Guga ainda busca confiança em seu jogo

Gustavo Kuerten ainda tem esperanças de quebrar o tabu de jamais ter superado a segunda rodada do Aberto da Austrália, apesar do verdadeiro sufoco que passou na estréia do primeiro torneio do Grand Slam na temporada. Afinal, o tenista brasileiro precisou de 3 horas e 15 minutos, em cinco sets, para superar um adversário que mal conseguia andar no final do jogo, o holandês John van Lottun, que sofreu fortes caimbras, resultado de uma hérnia de disco. Guga venceu com parciais tão estranhas como o jogo: 5/7, 6/0, 6/1, 2/6 e 8/6. Agora, o desafio é ainda mais perigoso, diante do croata Ivan Ljubicic, número 36 do ranking mundial, nesta terça-feira, por volta das 22h30."Foi uma partida diferente", definiu Guga. "Fique preocupado com o Van Lottun caído no chão, sofrendo com dores. Perdi a concentração, tentei jogar de uma forma mais segura, sem arriscar muito, para não dar pontos de graça, mas acabei ficando ansioso." Quando estava 2 a 1 para Guga no quinto set, Van Lottun começou a sentir as dores nas pernas. Pediu tratamento médico e o jogo ficou parado por quase dez minutos. Depois, ora corria na bola, ora sequer mostrava forças para sacar. Mesmo neste clima, o tenista brasileiro sofreu até o último minuto para vencer.Agora, a ansiedade pode ser novamente um obstáculo. Afinal, Guga nunca passou por uma segunda rodada na Austrália, embora tenha feito jogos equilibrados, decididos apenas no quinto set, em outros anos.
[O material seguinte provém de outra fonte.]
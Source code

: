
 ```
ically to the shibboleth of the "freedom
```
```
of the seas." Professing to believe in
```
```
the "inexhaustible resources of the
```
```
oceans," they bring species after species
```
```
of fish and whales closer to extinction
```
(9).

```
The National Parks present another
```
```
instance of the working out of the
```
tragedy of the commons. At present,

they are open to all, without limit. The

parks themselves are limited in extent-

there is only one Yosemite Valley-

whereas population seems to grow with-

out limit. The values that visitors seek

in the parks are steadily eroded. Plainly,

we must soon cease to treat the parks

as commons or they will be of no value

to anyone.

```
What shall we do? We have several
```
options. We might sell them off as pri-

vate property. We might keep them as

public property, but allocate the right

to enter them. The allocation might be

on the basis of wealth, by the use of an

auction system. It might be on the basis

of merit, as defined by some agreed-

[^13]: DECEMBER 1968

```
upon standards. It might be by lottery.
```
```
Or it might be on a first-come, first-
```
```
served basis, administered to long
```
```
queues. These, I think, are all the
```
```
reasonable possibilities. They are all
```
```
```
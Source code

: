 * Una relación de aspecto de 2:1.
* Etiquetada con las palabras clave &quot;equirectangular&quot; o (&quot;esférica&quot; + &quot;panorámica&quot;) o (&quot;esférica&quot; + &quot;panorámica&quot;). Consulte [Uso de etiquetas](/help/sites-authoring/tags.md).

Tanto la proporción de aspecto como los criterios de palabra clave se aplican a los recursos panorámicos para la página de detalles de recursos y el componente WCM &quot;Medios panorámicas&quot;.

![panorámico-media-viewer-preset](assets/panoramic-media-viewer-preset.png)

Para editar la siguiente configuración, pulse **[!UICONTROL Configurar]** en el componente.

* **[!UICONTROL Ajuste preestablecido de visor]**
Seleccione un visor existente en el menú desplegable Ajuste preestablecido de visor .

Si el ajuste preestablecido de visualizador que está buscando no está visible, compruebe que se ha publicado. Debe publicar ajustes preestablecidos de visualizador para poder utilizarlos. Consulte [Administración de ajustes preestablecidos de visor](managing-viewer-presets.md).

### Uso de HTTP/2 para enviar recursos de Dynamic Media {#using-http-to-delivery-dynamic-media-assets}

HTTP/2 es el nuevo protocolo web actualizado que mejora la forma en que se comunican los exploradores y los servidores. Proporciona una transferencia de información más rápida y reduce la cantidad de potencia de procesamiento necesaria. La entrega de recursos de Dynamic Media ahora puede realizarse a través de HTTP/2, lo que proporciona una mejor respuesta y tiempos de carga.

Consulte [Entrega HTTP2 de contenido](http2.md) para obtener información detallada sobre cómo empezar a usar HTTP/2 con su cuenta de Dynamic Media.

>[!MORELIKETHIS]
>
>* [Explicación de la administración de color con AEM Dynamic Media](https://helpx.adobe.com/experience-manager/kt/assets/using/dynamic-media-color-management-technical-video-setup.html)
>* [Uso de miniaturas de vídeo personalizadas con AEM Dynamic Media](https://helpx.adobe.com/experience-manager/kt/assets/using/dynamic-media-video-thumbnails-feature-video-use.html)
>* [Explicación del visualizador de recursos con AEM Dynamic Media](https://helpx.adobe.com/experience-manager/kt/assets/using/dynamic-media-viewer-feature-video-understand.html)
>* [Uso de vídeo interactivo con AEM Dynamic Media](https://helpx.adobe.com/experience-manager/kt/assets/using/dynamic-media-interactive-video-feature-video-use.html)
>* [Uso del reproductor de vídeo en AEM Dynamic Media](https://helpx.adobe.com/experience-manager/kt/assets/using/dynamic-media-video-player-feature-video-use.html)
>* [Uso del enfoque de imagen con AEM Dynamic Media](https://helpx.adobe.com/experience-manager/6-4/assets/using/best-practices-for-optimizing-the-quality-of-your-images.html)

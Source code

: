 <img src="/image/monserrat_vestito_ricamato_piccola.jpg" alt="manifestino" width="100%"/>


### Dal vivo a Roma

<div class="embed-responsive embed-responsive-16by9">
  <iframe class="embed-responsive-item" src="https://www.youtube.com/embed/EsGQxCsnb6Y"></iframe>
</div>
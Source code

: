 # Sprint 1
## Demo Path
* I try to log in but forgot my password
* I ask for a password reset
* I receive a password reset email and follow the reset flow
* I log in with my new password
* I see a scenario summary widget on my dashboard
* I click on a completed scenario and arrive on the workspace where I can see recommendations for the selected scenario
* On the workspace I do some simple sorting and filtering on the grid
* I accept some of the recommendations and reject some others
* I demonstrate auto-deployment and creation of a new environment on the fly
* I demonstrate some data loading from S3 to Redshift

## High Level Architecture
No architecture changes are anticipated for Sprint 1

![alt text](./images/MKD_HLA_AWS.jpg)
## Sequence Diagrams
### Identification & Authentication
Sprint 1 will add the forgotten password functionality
Seu próximo jogo é com um adversário perigoso e de saque poderoso."Acho que ganhei um pouco mais de confiança com a vitória na estréia", avaliou Guga. "Em certos momentos fiquei sem saber como agir diante de um adversário sentindo dores. Mas o importante é que estou vivo no torneio e com muita vontade de ganhar mais alguns jogos e quem sabe, ganhar a confiança necessária para ir longe." Guga já enfrentou Ljubicic cinco vezes e ganhou quatro. A única derrota foi justamente na última partida, no Torneio de Lyon, em 2001, quando o croata marcou 7/5 e 7/6. O brasileiro ganhou as outras em vários tipos de piso: no cimento de Indianápolis, em 2001 (7/6 e 7/5), no saibro de Roma, em 2001 (6/7, 7/5 e 6/4), na quadra sintética da Olimpíada de Sydney, em 2000 (7/6 e 6/3), e no saibro de Umag, em 1998 (6/2 e 6/1).